One of my favorite teaching hours at Columbia involves a complex corporate-securities-tax problem that raises numerous conflict-of-interest issues for an insurance CEO. After exhaustive analysis, students who came to class certain about duty of loyalty wrongs recognize that a series of transactions will pass muster under applicable precedents. When the students are ready to move on to new material, I ask why the CEO resigned (the problem is based on real facts) when the transactions came to the public's attention. The answer, of course, is that the shareholders and public reacted to ethical concerns and loyalty dangers even if technical analysis would demonstrate that there was no legal vulnerability. Should a lawyer today feel comfortable if he or she had not alerted the insurance CEO about nonlegal concerns?
Similar contemporary questions can be posed about, for example, lawyers counseling financial institutions providing very questionable financial products, even when the products are legally permissible, which has not always been the case. Again, the same questions are raised for those counseling on CEO compensation, whether at a public corporation or at the New York Stock Exchange.
Except in special circumstances (e.g., where a sophisticated legal client demands only technical legal advice), the day of narrowly couched technical legal advice should be over. Orison Marden's "responsible professional and public citizen," in today's world, has at least an aspirational obligation to counsel clients beyond law about practical considerations, likely public perceptions and reactions, and generally, about doing the right thing.
I am delighted to be home again. It has been a great pleasure and honor being with you tonight.
1 Harvey J. Goldschmid has been a Commissioner at the United States Securities and Exchange Commission since July 2002. He is on leave from the Columbia University School of Law, where he serves as Dwight Professor of Law. The views expressed in the Marden Lecture are Commissioner Goldschmid's and do not necessarily represent the views of the Commission, his fellow Commissioners, or the Commission Staff.
2 Robert MacCrate, Preserving the Marden Legacy: Professional Responsibility in the Twenty-First Century, 48 A.B. Rec. 948, 949 (1993).
3 Joseph R. Daughen & Peter Binzen, The Wreck of the Penn Central (1971).
4 SEC, The Financial Collapse of the Penn Central Company (1972).
5 Joseph R. Daughen & Peter Binzen, supra note 3, at 308.
6 See Harvey J. Goldschmid, The Governance of the Public Corporation: Internal Relationships, in Commentaries on Corporate Structure and Governance 167 (Donald E. Schwartz 1979).
7 Id. at 174; see Harvey J. Goldschmid, The Greening of the Board Room: Reflections on Corporate Responsibility, 10 Colum. J.L.& S.P. 17 (1973).

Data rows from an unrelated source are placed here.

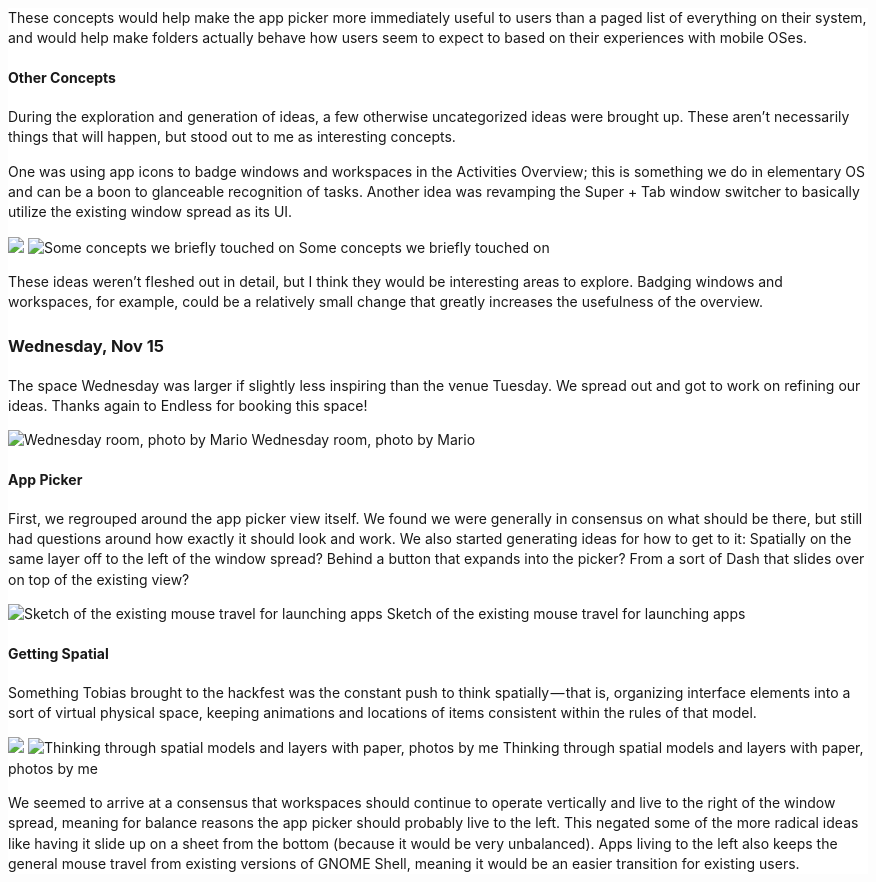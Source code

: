 These concepts would help make the app picker more immediately useful to users than a paged list of everything on their system, and would help make folders actually behave how users seem to expect to based on their experiences with mobile OSes.

#### Other Concepts

During the exploration and generation of ideas, a few otherwise uncategorized ideas were brought up. These aren’t necessarily things that will happen, but stood out to me as interesting concepts.

One was using app icons to badge windows and workspaces in the Activities Overview; this is something we do in elementary OS and can be a boon to glanceable recognition of tasks. Another idea was revamping the Super + Tab window switcher to basically utilize the existing window spread as its UI.

![](https://cdn-images-1.medium.com/max/600/0*vmA0IO0iqBUJUMQK.jpg)
![Some concepts we briefly touched on](https://cdn-images-1.medium.com/max/600/0*-3Scs7srUVzO7Goq.jpg)
Some concepts we briefly touched on

These ideas weren’t fleshed out in detail, but I think they would be interesting areas to explore. Badging windows and workspaces, for example, could be a relatively small change that greatly increases the usefulness of the overview.

### Wednesday, Nov 15

The space Wednesday was larger if slightly less inspiring than the venue Tuesday. We spread out and got to work on refining our ideas. Thanks again to Endless for booking this space!

![Wednesday room, photo by Mario](https://cdn-images-1.medium.com/max/1200/0*ywehurAIRAdgI7Y9.jpg)
Wednesday room, photo by Mario

#### App Picker

First, we regrouped around the app picker view itself. We found we were generally in consensus on what should be there, but still had questions around how exactly it should look and work. We also started generating ideas for how to get to it: Spatially on the same layer off to the left of the window spread? Behind a button that expands into the picker? From a sort of Dash that slides over on top of the existing view?

![Sketch of the existing mouse travel for launching apps](https://cdn-images-1.medium.com/max/1200/0*dpp3ipBS3fwW6OFI.jpg)
Sketch of the existing mouse travel for launching apps

#### Getting Spatial

Something Tobias brought to the hackfest was the constant push to think spatially — that is, organizing interface elements into a sort of virtual physical space, keeping animations and locations of items consistent within the rules of that model.

![](https://cdn-images-1.medium.com/max/600/0*6yz6FdeCJU8p6zSi.jpg)
![Thinking through spatial models and layers with paper, photos by me](https://cdn-images-1.medium.com/max/600/0*BrUm6haRwvknTWvh.jpg)
Thinking through spatial models and layers with paper, photos by me

We seemed to arrive at a consensus that workspaces should continue to operate vertically and live to the right of the window spread, meaning for balance reasons the app picker should probably live to the left. This negated some of the more radical ideas like having it slide up on a sheet from the bottom (because it would be very unbalanced). Apps living to the left also keeps the general mouse travel from existing versions of GNOME Shell, meaning it would be an easier transition for existing users.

8 Principles of Corporate Governance: Analysis and Recommendations § 3.02 (American Law Institute 1994).
9 Stephen M. Cutler, Remarks at the University of Michigan Law School (Nov. 1, 2002), available at http://www.sec.gov/news/speech/spch 604.htm.
10 Richard C. Breeden, Restoring Trust 1 (Aug. 2003).
11 Ira M. Millstein, Keynote Address to the NACD Annual Corporate Governance Conference (Oct. 20, 2003).
12 Model Rule of Professional Conduct 1.13a; EC S-18 of the Model Code of Professional Responsibility.
13 William H. Donaldson, Remarks to the Practicing Law Institute (Nov. 6, 2003).
14 See Jonathan Weil & Cassell Bryan-Low, Report Bolsters SEC's Proposal for Attorneys, Wall St. J., Sept 15, 2003 at C1.
15 See, e.g., 15 U.S.C.S. § 78j-1 (1999 & Supp. 2003); Francis v. United Jersey Bank, 87 N.J. 15, 432 A.2d 814 (Sup. Ct. 1981); 1 Principles of Corporate Governance: Analysis and Recommendations 134-98 (American Law Institute 1994).
16 Model Rule of Professional Conduct 2.1.